This week, a friend introduced me to one of his favorite podcasts: "Sasha Stone's Free Thinking Through the Fourth Turning."

I jumped right into Sasha' most current podcast, "The Mugshot Heard Round the World: Did the Democrats finally make a Trump voter?"" Sasha is intensely and creatively thoughtful and her non-partisan ideas will emotionally move for those of us who are not completely enraptured with one political tribe. Hence, the "Free Thinking" part of the title to her podcast.

Despite the paltry and insulting offerings to American voters year after year, the challenge is still to vote for the lesser of two evils, right? What is the lesser of two evils in 2024, at the point where the Democrats have repeatedly shat upon the rule of law, desperately embraced censorship and become louder cheerleaders for endless war than even the Republicans?
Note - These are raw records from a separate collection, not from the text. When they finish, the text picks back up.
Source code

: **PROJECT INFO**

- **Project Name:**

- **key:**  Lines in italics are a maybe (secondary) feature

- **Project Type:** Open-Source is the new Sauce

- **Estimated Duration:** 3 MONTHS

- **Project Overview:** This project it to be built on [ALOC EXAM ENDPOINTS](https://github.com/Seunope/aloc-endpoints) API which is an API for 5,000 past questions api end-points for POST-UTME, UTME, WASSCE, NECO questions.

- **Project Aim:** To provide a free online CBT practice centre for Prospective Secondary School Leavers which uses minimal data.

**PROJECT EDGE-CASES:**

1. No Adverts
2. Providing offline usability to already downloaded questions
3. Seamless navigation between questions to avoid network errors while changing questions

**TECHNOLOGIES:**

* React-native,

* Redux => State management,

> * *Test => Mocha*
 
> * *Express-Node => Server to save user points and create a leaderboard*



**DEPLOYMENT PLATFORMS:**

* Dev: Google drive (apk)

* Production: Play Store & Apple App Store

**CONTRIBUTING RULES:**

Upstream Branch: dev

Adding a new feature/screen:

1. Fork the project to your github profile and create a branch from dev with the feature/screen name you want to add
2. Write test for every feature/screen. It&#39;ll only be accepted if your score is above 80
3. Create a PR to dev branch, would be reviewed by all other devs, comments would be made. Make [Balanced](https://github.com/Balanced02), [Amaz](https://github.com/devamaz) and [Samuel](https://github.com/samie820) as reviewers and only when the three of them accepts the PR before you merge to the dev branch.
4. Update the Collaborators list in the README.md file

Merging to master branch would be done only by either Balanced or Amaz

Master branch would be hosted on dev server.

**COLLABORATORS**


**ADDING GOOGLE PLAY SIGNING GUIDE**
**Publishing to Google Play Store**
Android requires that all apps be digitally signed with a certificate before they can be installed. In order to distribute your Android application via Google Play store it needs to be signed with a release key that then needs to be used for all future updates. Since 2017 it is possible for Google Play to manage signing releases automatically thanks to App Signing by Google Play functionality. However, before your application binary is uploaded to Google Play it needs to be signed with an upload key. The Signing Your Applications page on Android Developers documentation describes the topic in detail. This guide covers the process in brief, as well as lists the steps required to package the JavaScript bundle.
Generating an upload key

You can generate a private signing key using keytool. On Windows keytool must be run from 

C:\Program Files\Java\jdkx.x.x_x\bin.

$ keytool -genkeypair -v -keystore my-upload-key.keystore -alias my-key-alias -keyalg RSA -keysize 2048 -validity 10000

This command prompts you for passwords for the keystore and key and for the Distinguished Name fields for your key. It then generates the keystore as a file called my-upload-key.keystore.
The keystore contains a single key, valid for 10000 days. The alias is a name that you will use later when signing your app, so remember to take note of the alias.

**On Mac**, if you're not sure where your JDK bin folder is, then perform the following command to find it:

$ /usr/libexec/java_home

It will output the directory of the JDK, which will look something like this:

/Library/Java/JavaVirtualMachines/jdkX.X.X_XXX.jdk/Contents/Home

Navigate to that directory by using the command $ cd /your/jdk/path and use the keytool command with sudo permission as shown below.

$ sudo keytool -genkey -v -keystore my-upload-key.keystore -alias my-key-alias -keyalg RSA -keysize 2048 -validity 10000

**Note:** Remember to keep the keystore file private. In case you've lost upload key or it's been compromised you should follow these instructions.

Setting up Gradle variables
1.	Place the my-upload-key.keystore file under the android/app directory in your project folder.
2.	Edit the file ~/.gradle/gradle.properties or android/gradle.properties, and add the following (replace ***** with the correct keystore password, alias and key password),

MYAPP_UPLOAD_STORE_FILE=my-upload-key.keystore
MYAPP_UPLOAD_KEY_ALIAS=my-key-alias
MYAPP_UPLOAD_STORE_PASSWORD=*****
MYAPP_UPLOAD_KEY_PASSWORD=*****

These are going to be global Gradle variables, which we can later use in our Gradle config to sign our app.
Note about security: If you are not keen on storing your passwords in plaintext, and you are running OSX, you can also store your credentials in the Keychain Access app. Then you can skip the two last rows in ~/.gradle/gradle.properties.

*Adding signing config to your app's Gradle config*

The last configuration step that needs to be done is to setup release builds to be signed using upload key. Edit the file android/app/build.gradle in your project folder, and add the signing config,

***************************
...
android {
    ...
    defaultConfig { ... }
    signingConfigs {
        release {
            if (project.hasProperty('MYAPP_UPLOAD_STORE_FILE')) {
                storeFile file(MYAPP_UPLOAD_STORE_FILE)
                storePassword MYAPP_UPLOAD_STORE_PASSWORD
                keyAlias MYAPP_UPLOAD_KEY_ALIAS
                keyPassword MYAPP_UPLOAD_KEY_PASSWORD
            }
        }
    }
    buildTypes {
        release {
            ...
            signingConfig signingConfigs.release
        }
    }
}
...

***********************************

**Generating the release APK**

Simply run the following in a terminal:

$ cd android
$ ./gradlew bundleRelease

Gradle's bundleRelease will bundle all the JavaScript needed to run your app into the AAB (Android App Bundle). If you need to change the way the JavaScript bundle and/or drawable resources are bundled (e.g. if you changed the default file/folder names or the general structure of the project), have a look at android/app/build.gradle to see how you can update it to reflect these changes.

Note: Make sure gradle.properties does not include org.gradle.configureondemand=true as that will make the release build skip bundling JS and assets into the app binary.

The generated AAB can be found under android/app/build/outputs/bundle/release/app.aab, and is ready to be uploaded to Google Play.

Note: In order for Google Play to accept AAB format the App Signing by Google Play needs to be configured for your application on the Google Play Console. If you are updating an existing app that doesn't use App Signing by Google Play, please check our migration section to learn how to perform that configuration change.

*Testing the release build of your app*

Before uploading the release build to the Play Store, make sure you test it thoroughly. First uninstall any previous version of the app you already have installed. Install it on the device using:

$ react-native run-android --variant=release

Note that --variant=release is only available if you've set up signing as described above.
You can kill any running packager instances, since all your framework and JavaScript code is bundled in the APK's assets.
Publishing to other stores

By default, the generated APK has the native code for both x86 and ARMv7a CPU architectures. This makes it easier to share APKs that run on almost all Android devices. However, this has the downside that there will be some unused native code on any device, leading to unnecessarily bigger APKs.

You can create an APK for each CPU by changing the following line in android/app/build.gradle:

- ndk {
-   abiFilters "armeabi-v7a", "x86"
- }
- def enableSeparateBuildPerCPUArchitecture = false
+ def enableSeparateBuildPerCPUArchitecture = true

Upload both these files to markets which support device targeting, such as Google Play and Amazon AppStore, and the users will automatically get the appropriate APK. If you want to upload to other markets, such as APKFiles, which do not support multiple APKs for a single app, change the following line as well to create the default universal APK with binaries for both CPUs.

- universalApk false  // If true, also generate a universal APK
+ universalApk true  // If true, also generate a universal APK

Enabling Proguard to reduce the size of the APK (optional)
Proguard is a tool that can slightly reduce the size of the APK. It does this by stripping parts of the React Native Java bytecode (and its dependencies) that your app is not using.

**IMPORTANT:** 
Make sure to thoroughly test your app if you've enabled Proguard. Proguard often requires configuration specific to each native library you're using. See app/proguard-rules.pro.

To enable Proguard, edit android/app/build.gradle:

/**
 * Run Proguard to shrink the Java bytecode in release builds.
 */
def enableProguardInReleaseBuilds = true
And will this be the year when black voters thoroughly reject the political party that has repeatedly taken them for granted, often in insulting ways? I'm speaking of the Democrats. I'm basing this question on several conversations I've recently had over the past month, but Sasha also sees a wider trend based on her own research.  And I don't think that most loyal democrats have the faintest inkling that these tectonic plates are dramatically shifting.

In this single episode, Sasha repeatedly challenged me, forcing me to reframe some of my long-held ideas. I immediately became a subscriber. I invite you to listen if you are looking to be challenged.